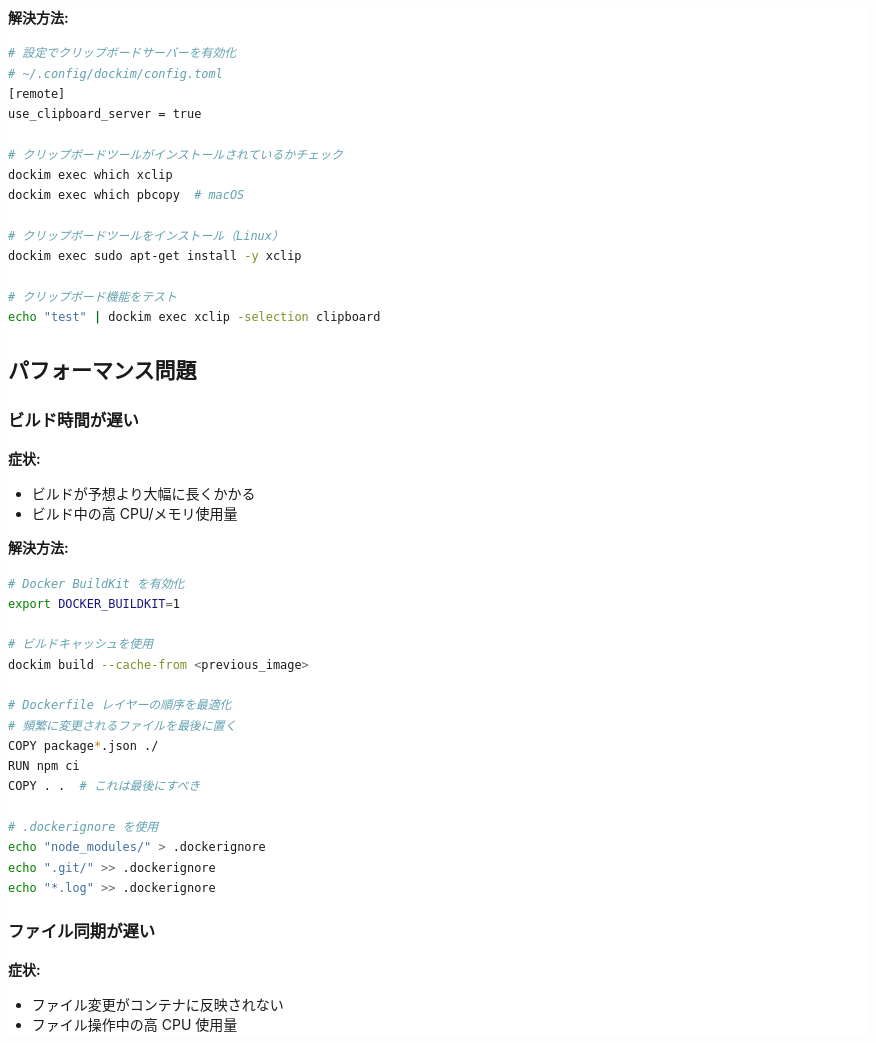 **解決方法:**
```bash
# 設定でクリップボードサーバーを有効化
# ~/.config/dockim/config.toml
[remote]
use_clipboard_server = true

# クリップボードツールがインストールされているかチェック
dockim exec which xclip
dockim exec which pbcopy  # macOS

# クリップボードツールをインストール（Linux）
dockim exec sudo apt-get install -y xclip

# クリップボード機能をテスト
echo "test" | dockim exec xclip -selection clipboard
```

## パフォーマンス問題

### ビルド時間が遅い

**症状:**
- ビルドが予想より大幅に長くかかる
- ビルド中の高 CPU/メモリ使用量

**解決方法:**
```bash
# Docker BuildKit を有効化
export DOCKER_BUILDKIT=1

# ビルドキャッシュを使用
dockim build --cache-from <previous_image>

# Dockerfile レイヤーの順序を最適化
# 頻繁に変更されるファイルを最後に置く
COPY package*.json ./
RUN npm ci
COPY . .  # これは最後にすべき

# .dockerignore を使用
echo "node_modules/" > .dockerignore
echo ".git/" >> .dockerignore
echo "*.log" >> .dockerignore
```

### ファイル同期が遅い

**症状:**
- ファイル変更がコンテナに反映されない
- ファイル操作中の高 CPU 使用量
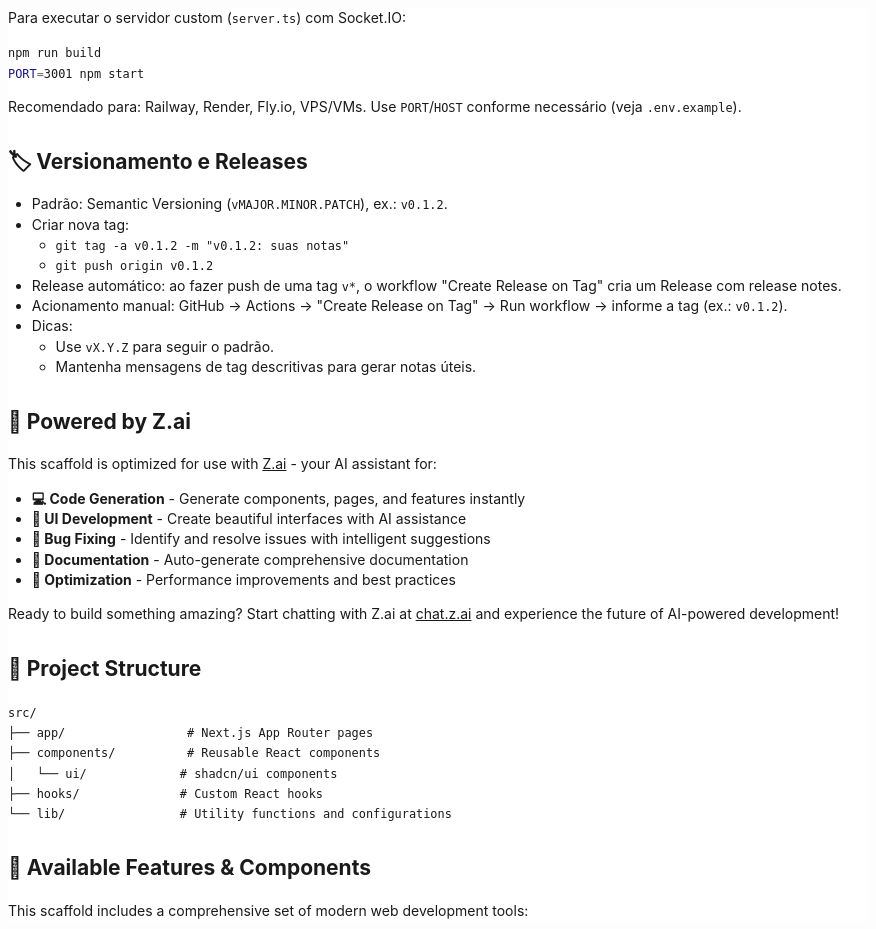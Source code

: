 Para executar o servidor custom (`server.ts`) com Socket.IO:

```bash
npm run build
PORT=3001 npm start
```

Recomendado para: Railway, Render, Fly.io, VPS/VMs. Use `PORT`/`HOST` conforme necessário (veja `.env.example`).

## 🏷️ Versionamento e Releases

- Padrão: Semantic Versioning (`vMAJOR.MINOR.PATCH`), ex.: `v0.1.2`.
- Criar nova tag:
  - `git tag -a v0.1.2 -m "v0.1.2: suas notas"`
  - `git push origin v0.1.2`
- Release automático: ao fazer push de uma tag `v*`, o workflow "Create Release on Tag" cria um Release com release notes.
- Acionamento manual: GitHub → Actions → "Create Release on Tag" → Run workflow → informe a tag (ex.: `v0.1.2`).
- Dicas:
  - Use `vX.Y.Z` para seguir o padrão.
  - Mantenha mensagens de tag descritivas para gerar notas úteis.



## 🤖 Powered by Z.ai

This scaffold is optimized for use with [Z.ai](https://chat.z.ai) - your AI assistant for:

- **💻 Code Generation** - Generate components, pages, and features instantly
- **🎨 UI Development** - Create beautiful interfaces with AI assistance  
- **🔧 Bug Fixing** - Identify and resolve issues with intelligent suggestions
- **📝 Documentation** - Auto-generate comprehensive documentation
- **🚀 Optimization** - Performance improvements and best practices

Ready to build something amazing? Start chatting with Z.ai at [chat.z.ai](https://chat.z.ai) and experience the future of AI-powered development!

## 📁 Project Structure

```
src/
├── app/                 # Next.js App Router pages
├── components/          # Reusable React components
│   └── ui/             # shadcn/ui components
├── hooks/              # Custom React hooks
└── lib/                # Utility functions and configurations
```

## 🎨 Available Features & Components

This scaffold includes a comprehensive set of modern web development tools:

**TASK PROMPT**
The response consists of the lines above that contain "dockerignore".

**ANSWER SECTION**
# .dockerignore を使用
echo "node_modules/" > .dockerignore
echo ".git/" >> .dockerignore
echo "*.log" >> .dockerignore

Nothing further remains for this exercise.